* _WORK ORDER_
Among the entries below, one line contains "- https://www.doscher.com/the-mil-plastic-deck/" and another contains "Pole Shift Survival". Transcribe those two lines and every line between them, exactly.

* _MATERIAL SHOWN_
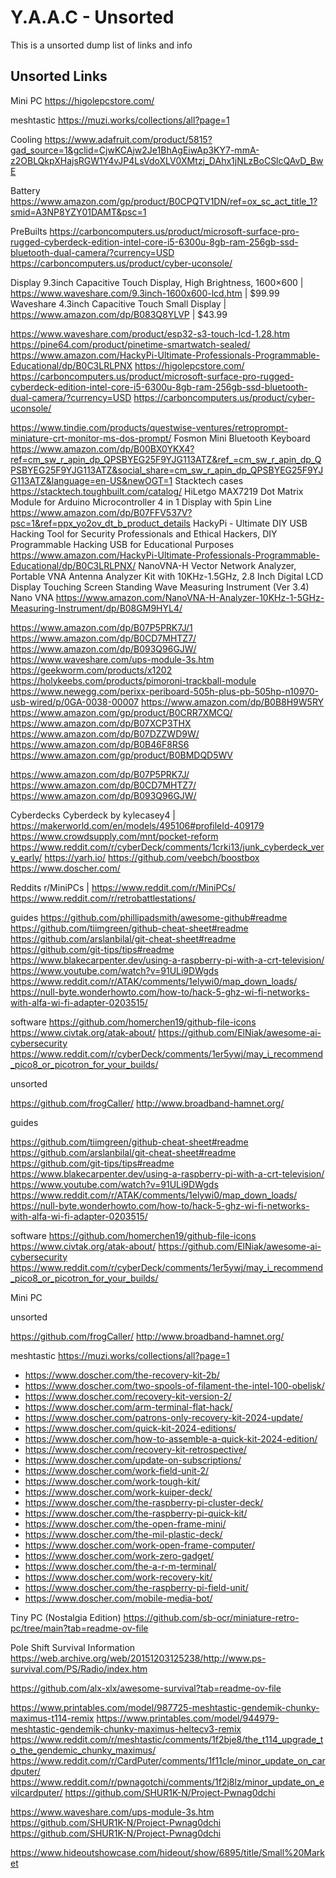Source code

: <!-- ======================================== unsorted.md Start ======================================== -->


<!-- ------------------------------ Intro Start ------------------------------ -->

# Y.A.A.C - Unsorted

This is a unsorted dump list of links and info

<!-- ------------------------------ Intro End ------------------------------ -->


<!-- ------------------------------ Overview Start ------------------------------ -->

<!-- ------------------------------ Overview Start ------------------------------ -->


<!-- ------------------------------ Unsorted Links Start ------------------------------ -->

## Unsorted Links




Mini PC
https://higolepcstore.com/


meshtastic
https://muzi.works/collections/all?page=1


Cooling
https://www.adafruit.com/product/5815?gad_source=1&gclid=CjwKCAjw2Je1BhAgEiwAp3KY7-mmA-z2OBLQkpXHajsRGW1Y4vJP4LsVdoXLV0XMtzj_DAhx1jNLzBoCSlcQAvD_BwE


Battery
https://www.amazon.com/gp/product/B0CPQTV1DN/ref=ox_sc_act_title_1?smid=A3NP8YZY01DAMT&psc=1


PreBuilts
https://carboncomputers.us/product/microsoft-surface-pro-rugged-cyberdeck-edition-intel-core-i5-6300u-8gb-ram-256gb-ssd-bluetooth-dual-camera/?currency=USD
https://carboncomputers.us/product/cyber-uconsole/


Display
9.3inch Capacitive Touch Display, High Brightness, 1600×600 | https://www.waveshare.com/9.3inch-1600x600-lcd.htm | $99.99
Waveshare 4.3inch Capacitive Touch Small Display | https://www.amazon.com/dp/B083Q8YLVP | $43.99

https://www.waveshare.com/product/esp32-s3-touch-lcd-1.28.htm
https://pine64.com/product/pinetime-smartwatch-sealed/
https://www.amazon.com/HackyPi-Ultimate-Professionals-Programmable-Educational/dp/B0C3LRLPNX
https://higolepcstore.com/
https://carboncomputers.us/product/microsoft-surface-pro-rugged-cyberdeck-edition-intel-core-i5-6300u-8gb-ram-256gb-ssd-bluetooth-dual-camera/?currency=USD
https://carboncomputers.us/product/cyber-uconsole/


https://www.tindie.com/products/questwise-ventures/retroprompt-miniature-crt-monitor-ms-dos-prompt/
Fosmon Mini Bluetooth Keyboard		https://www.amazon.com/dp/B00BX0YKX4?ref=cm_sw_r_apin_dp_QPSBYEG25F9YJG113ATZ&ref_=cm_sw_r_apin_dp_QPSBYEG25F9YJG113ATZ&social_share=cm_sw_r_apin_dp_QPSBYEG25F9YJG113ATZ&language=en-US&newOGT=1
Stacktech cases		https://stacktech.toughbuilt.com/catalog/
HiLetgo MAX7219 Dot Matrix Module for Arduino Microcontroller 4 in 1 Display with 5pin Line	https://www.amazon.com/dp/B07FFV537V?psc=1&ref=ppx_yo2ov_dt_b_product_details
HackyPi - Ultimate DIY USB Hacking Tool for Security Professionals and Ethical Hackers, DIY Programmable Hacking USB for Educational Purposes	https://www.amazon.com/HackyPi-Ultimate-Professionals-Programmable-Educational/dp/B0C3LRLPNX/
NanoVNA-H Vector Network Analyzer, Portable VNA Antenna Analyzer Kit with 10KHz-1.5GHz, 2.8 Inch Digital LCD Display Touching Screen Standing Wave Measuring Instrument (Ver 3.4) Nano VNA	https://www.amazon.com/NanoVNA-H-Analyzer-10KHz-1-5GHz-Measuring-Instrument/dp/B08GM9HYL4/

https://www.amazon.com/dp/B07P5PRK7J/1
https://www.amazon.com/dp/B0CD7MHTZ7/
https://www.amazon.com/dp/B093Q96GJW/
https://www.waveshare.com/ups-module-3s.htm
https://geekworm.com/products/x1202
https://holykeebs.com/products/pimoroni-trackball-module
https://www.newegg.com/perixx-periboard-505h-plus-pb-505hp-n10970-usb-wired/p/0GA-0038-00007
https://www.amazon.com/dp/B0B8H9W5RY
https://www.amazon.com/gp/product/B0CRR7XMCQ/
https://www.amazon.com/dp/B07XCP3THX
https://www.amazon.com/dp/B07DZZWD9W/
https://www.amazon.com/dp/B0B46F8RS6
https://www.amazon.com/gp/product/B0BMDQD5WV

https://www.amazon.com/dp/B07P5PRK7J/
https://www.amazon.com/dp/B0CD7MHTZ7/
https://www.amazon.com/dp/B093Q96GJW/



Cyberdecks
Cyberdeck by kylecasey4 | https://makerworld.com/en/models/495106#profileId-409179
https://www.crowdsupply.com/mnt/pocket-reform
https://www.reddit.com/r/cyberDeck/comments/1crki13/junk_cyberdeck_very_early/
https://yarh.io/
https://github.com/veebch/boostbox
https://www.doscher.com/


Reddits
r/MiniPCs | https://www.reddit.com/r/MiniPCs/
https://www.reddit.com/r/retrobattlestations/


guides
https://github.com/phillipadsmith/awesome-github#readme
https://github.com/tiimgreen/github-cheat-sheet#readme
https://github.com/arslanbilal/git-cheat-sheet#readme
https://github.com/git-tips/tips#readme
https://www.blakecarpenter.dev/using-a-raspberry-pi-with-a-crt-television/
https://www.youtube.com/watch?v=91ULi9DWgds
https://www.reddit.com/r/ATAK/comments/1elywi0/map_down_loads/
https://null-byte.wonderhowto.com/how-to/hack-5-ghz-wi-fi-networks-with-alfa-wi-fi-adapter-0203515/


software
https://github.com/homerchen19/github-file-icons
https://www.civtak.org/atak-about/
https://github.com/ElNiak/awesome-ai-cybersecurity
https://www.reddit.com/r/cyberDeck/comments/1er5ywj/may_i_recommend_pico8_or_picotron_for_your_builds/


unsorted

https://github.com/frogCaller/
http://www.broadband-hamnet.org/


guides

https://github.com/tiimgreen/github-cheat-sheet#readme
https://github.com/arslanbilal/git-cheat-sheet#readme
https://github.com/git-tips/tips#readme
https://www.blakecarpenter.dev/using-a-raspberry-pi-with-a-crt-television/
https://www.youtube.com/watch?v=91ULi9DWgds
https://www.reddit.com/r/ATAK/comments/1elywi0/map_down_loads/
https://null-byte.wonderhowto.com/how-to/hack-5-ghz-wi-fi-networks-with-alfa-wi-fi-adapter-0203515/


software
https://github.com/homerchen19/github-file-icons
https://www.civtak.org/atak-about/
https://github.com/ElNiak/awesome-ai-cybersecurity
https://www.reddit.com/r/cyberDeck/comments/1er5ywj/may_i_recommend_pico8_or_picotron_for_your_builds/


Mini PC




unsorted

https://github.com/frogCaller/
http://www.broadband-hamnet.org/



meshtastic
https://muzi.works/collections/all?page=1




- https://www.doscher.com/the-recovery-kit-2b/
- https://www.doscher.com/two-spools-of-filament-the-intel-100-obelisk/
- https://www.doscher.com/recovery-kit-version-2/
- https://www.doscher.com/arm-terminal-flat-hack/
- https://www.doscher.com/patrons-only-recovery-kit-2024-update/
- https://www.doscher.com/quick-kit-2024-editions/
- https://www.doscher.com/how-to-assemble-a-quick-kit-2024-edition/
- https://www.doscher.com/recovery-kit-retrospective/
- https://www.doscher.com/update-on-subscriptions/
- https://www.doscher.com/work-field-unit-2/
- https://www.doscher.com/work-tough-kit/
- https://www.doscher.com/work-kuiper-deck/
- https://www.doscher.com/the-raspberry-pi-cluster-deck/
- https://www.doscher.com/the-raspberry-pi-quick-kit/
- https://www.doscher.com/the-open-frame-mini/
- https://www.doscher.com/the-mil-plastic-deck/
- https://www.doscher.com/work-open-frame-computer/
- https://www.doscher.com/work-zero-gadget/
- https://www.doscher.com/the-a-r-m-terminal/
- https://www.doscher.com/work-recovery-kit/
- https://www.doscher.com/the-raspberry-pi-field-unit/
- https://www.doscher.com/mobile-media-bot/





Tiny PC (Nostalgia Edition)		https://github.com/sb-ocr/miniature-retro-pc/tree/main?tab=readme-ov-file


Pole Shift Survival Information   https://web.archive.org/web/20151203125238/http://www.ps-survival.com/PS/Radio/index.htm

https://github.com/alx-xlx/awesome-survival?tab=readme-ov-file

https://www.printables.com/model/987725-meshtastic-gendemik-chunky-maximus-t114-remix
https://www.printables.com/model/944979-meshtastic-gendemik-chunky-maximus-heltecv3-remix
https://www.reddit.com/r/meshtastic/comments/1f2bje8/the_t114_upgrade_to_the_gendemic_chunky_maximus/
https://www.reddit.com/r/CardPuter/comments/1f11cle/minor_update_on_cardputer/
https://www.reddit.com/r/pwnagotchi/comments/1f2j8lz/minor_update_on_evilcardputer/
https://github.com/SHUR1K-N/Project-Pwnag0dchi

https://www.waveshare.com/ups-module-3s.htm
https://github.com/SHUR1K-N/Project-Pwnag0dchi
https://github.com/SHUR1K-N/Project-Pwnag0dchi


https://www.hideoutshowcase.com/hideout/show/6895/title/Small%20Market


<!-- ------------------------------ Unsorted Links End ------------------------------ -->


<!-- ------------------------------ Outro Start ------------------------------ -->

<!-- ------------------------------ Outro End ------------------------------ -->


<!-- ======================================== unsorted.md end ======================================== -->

* _FINISHED TASK_
- https://www.doscher.com/the-mil-plastic-deck/
- https://www.doscher.com/work-open-frame-computer/
- https://www.doscher.com/work-zero-gadget/
- https://www.doscher.com/the-a-r-m-terminal/
- https://www.doscher.com/work-recovery-kit/
- https://www.doscher.com/the-raspberry-pi-field-unit/
- https://www.doscher.com/mobile-media-bot/





Tiny PC (Nostalgia Edition)		https://github.com/sb-ocr/miniature-retro-pc/tree/main?tab=readme-ov-file


Pole Shift Survival Information   https://web.archive.org/web/20151203125238/http://www.ps-survival.com/PS/Radio/index.htm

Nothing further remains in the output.